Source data
#####

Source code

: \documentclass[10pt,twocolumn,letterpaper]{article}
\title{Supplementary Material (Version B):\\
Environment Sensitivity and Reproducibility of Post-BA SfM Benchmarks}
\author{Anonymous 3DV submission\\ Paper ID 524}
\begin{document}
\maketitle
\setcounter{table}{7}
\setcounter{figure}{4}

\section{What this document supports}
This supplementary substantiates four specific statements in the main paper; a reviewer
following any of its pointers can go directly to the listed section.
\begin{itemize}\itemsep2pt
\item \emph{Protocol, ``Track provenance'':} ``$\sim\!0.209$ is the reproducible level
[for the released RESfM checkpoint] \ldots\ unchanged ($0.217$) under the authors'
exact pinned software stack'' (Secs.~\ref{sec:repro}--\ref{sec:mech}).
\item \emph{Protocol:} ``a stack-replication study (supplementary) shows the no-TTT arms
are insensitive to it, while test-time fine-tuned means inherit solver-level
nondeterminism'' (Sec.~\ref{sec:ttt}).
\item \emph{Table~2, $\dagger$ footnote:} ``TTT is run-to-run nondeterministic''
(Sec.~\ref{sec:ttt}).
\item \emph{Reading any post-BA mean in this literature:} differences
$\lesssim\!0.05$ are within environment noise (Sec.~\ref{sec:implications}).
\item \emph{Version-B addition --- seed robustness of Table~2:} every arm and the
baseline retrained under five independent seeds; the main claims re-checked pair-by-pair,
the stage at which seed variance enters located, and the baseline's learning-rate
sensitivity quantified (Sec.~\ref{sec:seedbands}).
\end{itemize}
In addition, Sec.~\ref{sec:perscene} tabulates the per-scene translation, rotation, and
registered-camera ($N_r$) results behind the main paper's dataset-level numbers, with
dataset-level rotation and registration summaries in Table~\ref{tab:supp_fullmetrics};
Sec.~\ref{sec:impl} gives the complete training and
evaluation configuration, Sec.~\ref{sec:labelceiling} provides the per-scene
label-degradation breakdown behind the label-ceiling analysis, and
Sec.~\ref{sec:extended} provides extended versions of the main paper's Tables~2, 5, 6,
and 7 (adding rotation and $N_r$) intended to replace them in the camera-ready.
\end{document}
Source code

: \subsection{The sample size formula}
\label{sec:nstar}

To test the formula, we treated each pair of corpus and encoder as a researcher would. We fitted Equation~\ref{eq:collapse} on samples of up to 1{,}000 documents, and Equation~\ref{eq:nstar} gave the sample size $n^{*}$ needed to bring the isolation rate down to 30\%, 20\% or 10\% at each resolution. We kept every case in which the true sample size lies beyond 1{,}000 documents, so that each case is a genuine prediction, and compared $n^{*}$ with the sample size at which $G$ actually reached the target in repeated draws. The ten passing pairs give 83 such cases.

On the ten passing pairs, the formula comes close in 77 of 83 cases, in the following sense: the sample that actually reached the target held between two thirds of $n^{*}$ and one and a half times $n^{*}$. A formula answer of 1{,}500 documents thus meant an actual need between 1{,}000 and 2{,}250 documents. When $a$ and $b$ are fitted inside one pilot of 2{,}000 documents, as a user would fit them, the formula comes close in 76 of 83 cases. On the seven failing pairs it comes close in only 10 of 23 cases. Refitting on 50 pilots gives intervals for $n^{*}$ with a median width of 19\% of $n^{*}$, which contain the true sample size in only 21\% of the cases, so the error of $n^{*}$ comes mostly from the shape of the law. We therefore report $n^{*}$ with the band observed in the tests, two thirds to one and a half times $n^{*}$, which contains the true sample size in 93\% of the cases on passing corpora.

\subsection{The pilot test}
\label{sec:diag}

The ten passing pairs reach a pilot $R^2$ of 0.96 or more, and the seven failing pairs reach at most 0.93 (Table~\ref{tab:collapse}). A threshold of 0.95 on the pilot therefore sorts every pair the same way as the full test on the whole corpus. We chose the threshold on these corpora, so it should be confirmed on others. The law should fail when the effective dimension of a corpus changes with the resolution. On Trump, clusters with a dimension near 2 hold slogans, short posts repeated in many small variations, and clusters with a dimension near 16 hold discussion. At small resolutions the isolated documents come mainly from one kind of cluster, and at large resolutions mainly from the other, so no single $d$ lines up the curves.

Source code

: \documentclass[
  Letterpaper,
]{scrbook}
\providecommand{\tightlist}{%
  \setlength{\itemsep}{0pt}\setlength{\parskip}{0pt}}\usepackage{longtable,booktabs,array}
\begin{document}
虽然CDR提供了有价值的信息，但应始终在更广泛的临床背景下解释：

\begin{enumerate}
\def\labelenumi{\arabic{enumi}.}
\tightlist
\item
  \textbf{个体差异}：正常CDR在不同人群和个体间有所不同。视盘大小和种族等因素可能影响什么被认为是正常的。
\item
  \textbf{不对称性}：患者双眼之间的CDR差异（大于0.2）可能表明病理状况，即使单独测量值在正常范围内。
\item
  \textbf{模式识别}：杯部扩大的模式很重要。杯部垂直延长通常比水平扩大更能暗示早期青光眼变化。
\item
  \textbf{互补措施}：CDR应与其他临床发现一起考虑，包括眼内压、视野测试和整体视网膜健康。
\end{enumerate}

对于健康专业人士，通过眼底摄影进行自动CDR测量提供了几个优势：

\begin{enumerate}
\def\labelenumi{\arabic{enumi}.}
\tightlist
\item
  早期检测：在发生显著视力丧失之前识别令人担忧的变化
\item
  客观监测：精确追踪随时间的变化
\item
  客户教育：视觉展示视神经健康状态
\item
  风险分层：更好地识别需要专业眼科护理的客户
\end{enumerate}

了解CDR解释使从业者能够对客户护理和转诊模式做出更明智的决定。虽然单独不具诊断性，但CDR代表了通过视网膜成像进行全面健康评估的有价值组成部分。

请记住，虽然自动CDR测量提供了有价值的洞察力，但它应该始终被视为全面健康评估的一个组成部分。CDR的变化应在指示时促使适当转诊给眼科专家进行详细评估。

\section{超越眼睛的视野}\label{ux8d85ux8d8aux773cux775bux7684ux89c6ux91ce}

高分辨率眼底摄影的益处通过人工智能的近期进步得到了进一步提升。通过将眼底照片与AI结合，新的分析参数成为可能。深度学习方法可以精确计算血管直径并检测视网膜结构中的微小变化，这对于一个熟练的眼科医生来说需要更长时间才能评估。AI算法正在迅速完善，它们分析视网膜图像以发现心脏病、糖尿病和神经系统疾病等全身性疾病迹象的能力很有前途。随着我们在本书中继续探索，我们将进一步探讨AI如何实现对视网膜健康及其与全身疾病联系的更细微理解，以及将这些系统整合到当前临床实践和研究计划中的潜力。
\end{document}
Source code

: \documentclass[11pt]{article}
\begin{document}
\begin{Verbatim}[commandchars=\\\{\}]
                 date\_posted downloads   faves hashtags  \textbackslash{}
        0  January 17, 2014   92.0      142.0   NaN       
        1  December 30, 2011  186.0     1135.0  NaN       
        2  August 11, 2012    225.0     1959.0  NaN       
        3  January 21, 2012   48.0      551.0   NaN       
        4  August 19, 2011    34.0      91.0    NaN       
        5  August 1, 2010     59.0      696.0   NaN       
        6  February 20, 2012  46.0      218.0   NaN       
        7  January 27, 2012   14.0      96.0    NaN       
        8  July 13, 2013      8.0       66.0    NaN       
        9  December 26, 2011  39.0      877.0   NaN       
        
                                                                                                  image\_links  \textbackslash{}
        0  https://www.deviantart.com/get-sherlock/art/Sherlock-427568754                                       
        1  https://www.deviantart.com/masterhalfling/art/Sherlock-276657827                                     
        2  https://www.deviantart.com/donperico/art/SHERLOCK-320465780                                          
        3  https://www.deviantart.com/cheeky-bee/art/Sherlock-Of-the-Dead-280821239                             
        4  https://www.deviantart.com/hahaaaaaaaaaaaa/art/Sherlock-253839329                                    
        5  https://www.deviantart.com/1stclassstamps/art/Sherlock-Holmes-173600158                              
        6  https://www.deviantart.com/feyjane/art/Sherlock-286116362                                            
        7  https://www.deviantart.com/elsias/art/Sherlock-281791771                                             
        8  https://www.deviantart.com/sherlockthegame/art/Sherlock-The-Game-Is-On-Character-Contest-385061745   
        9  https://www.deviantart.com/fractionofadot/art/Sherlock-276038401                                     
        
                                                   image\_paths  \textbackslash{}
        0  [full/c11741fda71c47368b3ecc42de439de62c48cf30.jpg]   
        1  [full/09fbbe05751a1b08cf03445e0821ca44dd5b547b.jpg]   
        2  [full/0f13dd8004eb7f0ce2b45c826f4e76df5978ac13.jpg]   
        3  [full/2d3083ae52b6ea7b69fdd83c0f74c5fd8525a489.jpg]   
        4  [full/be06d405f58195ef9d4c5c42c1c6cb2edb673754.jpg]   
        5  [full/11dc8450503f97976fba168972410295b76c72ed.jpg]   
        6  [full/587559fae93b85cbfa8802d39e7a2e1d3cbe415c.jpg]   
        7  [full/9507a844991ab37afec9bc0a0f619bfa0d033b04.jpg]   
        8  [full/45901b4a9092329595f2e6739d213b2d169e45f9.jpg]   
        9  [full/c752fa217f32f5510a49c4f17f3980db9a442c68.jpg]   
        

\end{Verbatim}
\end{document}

#####

(PROBLEM REQUIREMENTS) Among the lines above, which ones include the word "addition"? Copy them.

(WRITTEN ANSWER)
\item \emph{Version-B addition --- seed robustness of Table~2:} every arm and the
In addition, Sec.~\ref{sec:perscene} tabulates the per-scene translation, rotation, and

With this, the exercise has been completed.